There are over 700 incidents in 2025 (Jan-November) affecting families, churches, schools, hospitals, and service organisations. Vulnerable communities impacted: Dalit Christians, women, and tribal Christians. Just two states, Uttar Pradesh and Chhattisgarh, account for 48% of all violence.
Only 45 FIRs (criminal complaints) were registered against members of the mob, despite nearly 580 incidents recorded in 2025, leaving 93% of incidents unreported due to administrative inaction and victims' fear of retaliation.
230 FIRs were filed against Christians, out of which 155 were under the Anti–conversion laws, and 800+ people went behind bars.
The two states with the highest number of wrongful arrests of Christians under anti-conversion laws are Uttar Pradesh and Madhya Pradesh. In Uttar Pradesh alone, since the law came into effect in 2020 and up to October 2025, more than 350 FIRs have been registered, resulting in the arrest of over 1,000 individuals.

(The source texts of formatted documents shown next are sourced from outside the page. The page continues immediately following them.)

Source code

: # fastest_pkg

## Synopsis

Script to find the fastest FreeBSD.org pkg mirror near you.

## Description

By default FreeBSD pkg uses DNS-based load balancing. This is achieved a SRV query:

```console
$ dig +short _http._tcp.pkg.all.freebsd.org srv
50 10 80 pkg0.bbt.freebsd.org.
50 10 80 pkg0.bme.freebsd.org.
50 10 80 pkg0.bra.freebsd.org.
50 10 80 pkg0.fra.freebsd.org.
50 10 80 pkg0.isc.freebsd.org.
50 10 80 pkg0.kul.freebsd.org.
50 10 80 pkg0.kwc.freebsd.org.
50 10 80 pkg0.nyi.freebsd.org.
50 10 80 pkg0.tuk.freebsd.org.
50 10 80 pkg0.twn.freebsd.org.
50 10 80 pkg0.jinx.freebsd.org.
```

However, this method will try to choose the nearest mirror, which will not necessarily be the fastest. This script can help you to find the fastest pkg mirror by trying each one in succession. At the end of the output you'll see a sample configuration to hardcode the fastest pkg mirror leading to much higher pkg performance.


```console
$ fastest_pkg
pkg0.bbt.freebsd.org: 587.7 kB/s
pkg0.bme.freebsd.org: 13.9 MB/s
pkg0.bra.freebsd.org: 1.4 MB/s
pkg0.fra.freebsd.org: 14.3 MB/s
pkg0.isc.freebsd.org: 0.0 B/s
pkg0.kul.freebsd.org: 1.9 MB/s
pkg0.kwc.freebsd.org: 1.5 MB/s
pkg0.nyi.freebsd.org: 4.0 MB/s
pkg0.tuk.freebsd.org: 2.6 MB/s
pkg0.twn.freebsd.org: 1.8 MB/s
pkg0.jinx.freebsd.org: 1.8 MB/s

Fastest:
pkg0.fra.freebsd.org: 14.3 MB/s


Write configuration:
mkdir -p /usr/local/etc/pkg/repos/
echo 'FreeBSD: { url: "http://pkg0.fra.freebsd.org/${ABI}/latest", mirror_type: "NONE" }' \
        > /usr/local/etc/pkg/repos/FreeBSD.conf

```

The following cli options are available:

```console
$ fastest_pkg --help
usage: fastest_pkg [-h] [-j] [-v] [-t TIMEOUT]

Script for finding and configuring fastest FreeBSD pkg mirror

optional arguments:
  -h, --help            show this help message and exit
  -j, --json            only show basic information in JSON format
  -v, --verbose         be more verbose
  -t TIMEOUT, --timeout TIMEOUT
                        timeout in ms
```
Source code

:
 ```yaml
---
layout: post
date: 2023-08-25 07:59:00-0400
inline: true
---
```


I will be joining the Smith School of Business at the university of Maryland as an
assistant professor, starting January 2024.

This extreme violence and hostility at the time of bereavement in the family is a reminder that all is not well in the country. No family should be met with intimidation, assault, or threats in their time of grief because of their faith. The recent incidents, where Christian families have been blocked from burying their loved ones, forced to bury outside their villages, or even compelled to exhume bodies under pressure, show how grief and vulnerability can be weaponised.
The government's first obligation is to protect life, liberty, and dignity, especially when a family is most vulnerable. If police and local authorities cannot ensure a lawful, peaceful burial and instead allow mobs to dictate who may grieve and how. The State, by failing to protect communities, is enabling impunity.
We call on the governments of Chhattisgarh and Odisha to:
1. Implement a time-bound compensation and rehabilitation plan for displaced Tribal Christians, including land restitution, rebuilding of homes, and livelihood support.
2. Direct the State Director General of Police to initiate departmental action against police personnel who fail to prevent or respond to violence against religious minorities.
3. Direct every Gram Panchayat and urban local body to identify, notify, and maintain a "common graveyard" area that is religion-neutral and accessible to all residents, including converts and minority communities. The allotment should be backed by written land demarcation, public signage, and entry in local land records, with a clear protocol that no burial may be obstructed by private actors or mobs.
4. Designate a nodal officer at the district level to ensure immediate police protection during funerals where tensions are anticipated, and any attempt to block a lawful burial or exhume remains should trigger prompt criminal action and disciplinary proceedings for official inaction.